Rede von
Dr.
Thomas
Dehler
- Parteizugehörigkeit zum Zeitpunkt der Rede:
(FDP)
- Letzte offizielle eingetragene Parteizugehörigkeit: (FDP)
Herr Präsident! Meine Damen und Herren! Die Regierungserklärung ist ein Meisterstück. Hätte ich doch einen winzigen Teil der Unbekümmertheit, der Selbstsicherheit, der — darf ich sagen? - Selbstgerechtigkeit ihres Verfassers! Immerhin, es ist manches, es ist viel geschehen. Das Vertragssystem, das die Grundlage unserer politi-
sehen Existenz sein soll, hat schon seine erste Belastungs- und Bewährungsprobe nicht bestanden.
Zwei Mächte, die sich vor knapp zwei Jahren in feierlichen Erklärungen uns gegenüber verpflichtet haben, ihre Streitfragen mit friedlichen Mitteln zu lösen, auf daß der Friede, die Sicherheit und die Gerechtigkeit nicht gefährdet werden, sich der Gewaltandrohung gegen die Unversehrtheit irgendeines Staates zu enthalten, brechen ihr Wort,
setzen Gewalt, tun es, ohne ihre Vertragspartner zu befragen, ohne sich mit einem Worte bei ihnen zu rechtfertigen. Der Grundsatz von Treu und Glauben im Verkehr der Völker, das Vertrauen in die Unverbrüchlichkeit des Rechts als Grundlage der Ordnung der Völker und zwischen den Völkern werden erschüttert. Bomben fallen auf Unschuldige: Frauen, Männer und Kinder. Ein wertvolles Volk, das der Ungarn, zerfleischt sich im Bruderkampf,
— Ich glaube, Sie sollten warten, bevor Sie Pfui rufen.
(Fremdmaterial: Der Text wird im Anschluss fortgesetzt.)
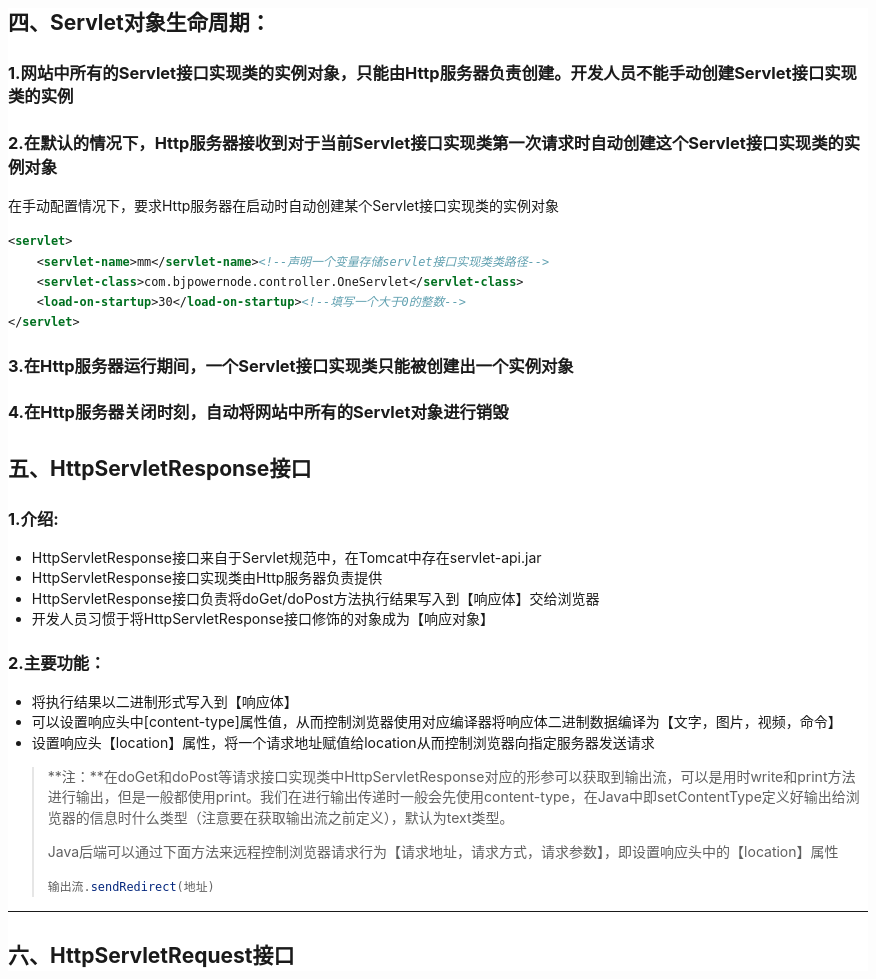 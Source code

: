 
## **四、Servlet对象生命周期：**

### 1.网站中所有的Servlet接口实现类的实例对象，只能由Http服务器负责创建。开发人员不能手动创建Servlet接口实现类的实例

### 2.在默认的情况下，Http服务器接收到对于当前Servlet接口实现类第一次请求时自动创建这个Servlet接口实现类的实例对象

在手动配置情况下，要求Http服务器在启动时自动创建某个Servlet接口实现类的实例对象

```xml
<servlet>
    <servlet-name>mm</servlet-name><!--声明一个变量存储servlet接口实现类类路径-->
    <servlet-class>com.bjpowernode.controller.OneServlet</servlet-class>
    <load-on-startup>30</load-on-startup><!--填写一个大于0的整数-->
</servlet>
```

### 3.在Http服务器运行期间，一个Servlet接口实现类只能被创建出一个实例对象

### 4.在Http服务器关闭时刻，自动将网站中所有的Servlet对象进行销毁

## 五、HttpServletResponse接口

### 1.介绍:

* HttpServletResponse接口来自于Servlet规范中，在Tomcat中存在servlet-api.jar
* HttpServletResponse接口实现类由Http服务器负责提供
* HttpServletResponse接口负责将doGet/doPost方法执行结果写入到【响应体】交给浏览器
* 开发人员习惯于将HttpServletResponse接口修饰的对象成为【响应对象】

### 2.主要功能：

* 将执行结果以二进制形式写入到【响应体】
* 可以设置响应头中[content-type]属性值，从而控制浏览器使用对应编译器将响应体二进制数据编译为【文字，图片，视频，命令】
* 设置响应头【location】属性，将一个请求地址赋值给location从而控制浏览器向指定服务器发送请求

> **注：**在doGet和doPost等请求接口实现类中HttpServletResponse对应的形参可以获取到输出流，可以是用时write和print方法进行输出，但是一般都使用print。我们在进行输出传递时一般会先使用content-type，在Java中即setContentType定义好输出给浏览器的信息时什么类型（注意要在获取输出流之前定义），默认为text类型。
>
> Java后端可以通过下面方法来远程控制浏览器请求行为【请求地址，请求方式，请求参数】，即设置响应头中的【location】属性
>
> ```java
> 输出流.sendRedirect(地址)
> ```

---

## **六、HttpServletRequest接口**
Die freie Welt sieht diesem bitteren Schicksal tatenlos zu, muß ihm tatenlos zuschauen.
Man traut seinen Ohren nicht, was die Bundesregierung dazu und zu dem, was die Welt tief bewegt und wandelt, zu sagen hat: „die unverbrüchliche Solidarität zwischen den Mächten festigen" —, „wir zweifeln nicht, daß alle Staaten ohne Vorbehalt diese Bemühungen unterstützen werden" —, „Frieden, Sicherheit, Freiheit; alle müssen auf die Anwendung von Gewalt verzichten". — Die Bundesregierung und ihre Politik sind ohne Fehl und Tadel und über alle Zweifel erhaben. Die letzten Wochen, so hören wir, haben die Richtigkeit der politischen Ziele und Vorstellungen der Bundesregierung mit größter Deutlichkeit - so, glaube ich, hieß es — bewiesen. Haben die Richtigkeit der Politik der Bundesregierung bewiesen!
Und niemand, so hören wir, wird sie von ihrem bisherigen Wege abbringen.
Kein Wort der Kritik, auch kein Wort der Selbstkritik,
kein Wort über den Vertragsbruch Edens und Mollets,
aber Deklamationen über unverbrüchliche Vereinbarungen!
Durch das Bundeshaus geht eine Mär: Frankreich
und England, die ihr Verhalten mit keinem Wort
berichtigt haben, haben unserem Regierungschef zuliebe, als er an die Seine fuhr, die Waffen am Nil schweigen heißen.
Meine Damen und Herren, wir hören mit Erschütterung: die Waffen schweigen gar nicht, auch nicht am Nil.
Armes deutsches Volk,
das nicht weiß — —. Ach, Herr Hilbert, ich dränge mich nicht zur Führung!
Wer tut das?
— Ach, Herr Scharnberg, Sie haben keinen Anlaß zu diesen Gesten, einer der Totengräber der deutschen Demokratie.